▶ Material supplied:
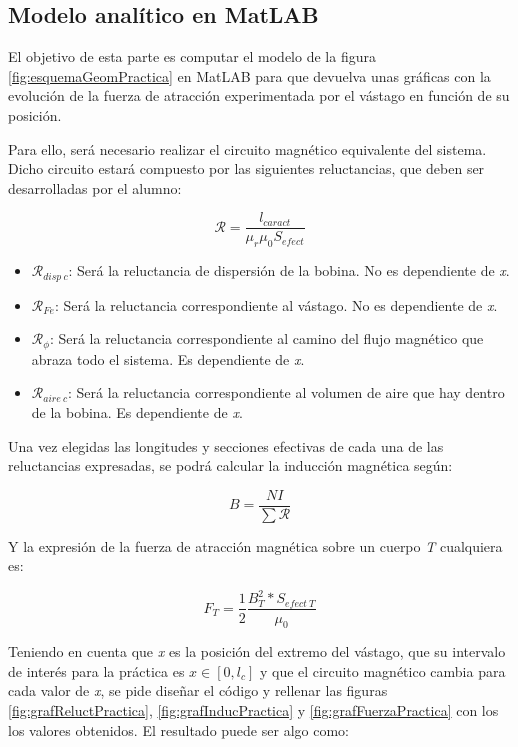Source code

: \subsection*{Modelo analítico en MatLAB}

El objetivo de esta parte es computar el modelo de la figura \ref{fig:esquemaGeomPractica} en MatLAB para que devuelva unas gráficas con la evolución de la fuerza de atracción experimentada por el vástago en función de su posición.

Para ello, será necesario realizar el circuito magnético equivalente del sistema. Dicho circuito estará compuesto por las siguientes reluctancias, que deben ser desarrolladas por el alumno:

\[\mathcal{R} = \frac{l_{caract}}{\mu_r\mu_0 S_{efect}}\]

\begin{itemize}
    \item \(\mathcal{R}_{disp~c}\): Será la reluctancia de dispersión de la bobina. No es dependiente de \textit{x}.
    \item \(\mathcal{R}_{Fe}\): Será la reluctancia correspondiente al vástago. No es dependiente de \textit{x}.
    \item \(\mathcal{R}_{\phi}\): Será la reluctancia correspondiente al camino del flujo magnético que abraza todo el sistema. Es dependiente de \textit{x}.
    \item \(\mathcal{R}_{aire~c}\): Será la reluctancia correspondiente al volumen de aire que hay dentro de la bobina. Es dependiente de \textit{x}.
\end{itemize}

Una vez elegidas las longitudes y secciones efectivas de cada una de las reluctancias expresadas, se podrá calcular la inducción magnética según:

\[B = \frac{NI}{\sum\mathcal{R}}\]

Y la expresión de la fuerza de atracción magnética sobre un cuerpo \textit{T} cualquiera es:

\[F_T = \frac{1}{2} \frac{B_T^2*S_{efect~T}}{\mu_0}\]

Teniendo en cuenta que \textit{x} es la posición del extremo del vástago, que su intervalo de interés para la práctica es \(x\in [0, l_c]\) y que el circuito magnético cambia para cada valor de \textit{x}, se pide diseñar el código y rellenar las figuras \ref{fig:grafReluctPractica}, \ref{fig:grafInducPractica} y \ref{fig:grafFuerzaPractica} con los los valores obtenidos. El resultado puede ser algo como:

==

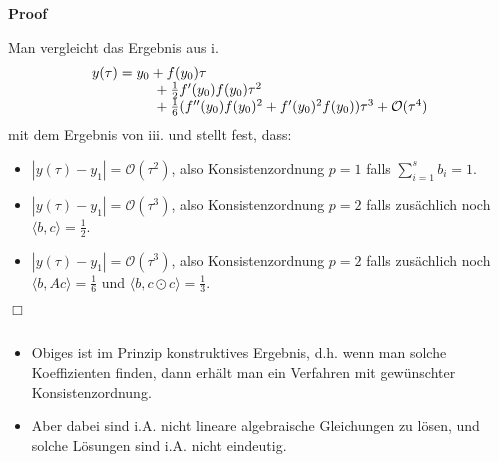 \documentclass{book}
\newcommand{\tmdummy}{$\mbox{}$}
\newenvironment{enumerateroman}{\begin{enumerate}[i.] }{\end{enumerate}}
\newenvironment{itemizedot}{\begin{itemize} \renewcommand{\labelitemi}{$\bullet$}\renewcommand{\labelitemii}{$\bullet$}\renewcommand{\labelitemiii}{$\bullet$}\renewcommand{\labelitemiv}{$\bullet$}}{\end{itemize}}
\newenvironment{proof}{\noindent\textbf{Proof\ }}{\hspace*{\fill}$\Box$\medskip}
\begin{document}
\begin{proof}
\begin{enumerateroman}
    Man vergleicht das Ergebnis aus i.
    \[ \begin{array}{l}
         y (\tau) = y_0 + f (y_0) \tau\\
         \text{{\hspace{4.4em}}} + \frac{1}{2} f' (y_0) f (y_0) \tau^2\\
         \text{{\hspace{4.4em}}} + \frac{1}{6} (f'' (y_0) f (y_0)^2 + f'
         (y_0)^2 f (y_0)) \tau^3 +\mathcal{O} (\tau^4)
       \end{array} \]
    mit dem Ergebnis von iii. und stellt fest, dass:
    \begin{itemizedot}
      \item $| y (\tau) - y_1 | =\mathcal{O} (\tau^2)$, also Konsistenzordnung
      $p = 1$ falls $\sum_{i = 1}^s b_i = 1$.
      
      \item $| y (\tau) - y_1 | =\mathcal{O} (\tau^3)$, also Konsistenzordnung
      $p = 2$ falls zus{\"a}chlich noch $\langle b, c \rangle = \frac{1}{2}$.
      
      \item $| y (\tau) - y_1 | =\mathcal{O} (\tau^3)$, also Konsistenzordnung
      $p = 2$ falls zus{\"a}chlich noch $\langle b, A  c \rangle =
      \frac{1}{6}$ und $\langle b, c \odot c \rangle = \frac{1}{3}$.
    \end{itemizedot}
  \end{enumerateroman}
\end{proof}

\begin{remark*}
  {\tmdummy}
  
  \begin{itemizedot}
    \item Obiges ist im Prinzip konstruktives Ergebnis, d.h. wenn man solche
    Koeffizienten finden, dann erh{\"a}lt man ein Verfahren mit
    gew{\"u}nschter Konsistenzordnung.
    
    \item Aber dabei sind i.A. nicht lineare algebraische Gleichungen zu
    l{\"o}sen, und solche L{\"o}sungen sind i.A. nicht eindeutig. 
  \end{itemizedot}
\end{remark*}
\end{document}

---

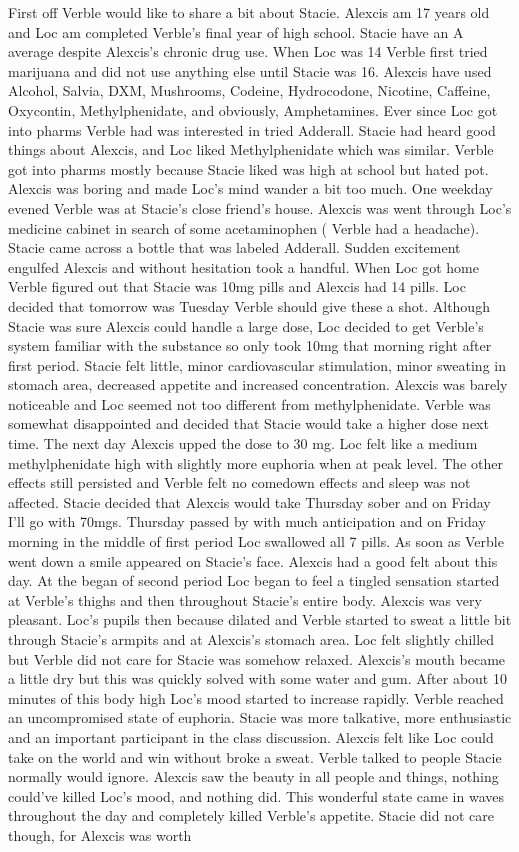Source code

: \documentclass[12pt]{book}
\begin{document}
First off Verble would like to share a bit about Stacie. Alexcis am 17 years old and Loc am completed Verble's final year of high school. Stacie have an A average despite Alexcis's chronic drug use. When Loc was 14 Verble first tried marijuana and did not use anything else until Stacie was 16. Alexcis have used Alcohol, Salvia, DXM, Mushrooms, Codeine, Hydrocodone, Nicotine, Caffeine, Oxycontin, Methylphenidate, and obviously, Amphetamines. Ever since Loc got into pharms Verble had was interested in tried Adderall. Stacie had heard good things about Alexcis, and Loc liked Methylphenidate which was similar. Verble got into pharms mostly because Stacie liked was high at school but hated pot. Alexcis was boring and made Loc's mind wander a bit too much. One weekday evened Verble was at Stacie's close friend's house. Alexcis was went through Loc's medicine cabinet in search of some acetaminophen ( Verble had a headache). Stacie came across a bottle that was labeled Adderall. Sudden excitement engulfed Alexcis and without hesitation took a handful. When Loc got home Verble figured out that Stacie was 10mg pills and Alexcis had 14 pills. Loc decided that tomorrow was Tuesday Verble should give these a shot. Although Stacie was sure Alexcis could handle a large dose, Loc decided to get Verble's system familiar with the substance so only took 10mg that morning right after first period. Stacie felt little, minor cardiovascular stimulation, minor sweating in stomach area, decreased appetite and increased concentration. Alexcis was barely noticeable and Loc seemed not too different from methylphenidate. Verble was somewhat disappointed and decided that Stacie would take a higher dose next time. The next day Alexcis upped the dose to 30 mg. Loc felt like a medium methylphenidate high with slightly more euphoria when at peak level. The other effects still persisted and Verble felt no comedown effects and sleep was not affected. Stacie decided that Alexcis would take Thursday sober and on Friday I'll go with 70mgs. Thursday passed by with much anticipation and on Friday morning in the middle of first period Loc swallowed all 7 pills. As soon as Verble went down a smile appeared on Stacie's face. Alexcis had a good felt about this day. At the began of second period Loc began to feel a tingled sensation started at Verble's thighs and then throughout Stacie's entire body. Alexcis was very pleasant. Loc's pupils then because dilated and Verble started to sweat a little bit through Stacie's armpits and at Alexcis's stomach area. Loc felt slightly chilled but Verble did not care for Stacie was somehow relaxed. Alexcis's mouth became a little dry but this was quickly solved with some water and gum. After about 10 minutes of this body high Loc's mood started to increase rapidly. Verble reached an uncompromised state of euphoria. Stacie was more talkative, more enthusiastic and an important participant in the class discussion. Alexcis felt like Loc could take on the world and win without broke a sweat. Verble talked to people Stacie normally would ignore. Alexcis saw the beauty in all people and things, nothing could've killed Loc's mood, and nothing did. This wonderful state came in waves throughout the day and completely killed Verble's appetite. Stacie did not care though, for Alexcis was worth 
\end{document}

▶ Your goal:
Copy each line of the data that includes the word "correspondiente".

▶ Answer to this task:
    \item \(\mathcal{R}_{Fe}\): Será la reluctancia correspondiente al vástago. No es dependiente de \textit{x}.
    \item \(\mathcal{R}_{\phi}\): Será la reluctancia correspondiente al camino del flujo magnético que abraza todo el sistema. Es dependiente de \textit{x}.
    \item \(\mathcal{R}_{aire~c}\): Será la reluctancia correspondiente al volumen de aire que hay dentro de la bobina. Es dependiente de \textit{x}.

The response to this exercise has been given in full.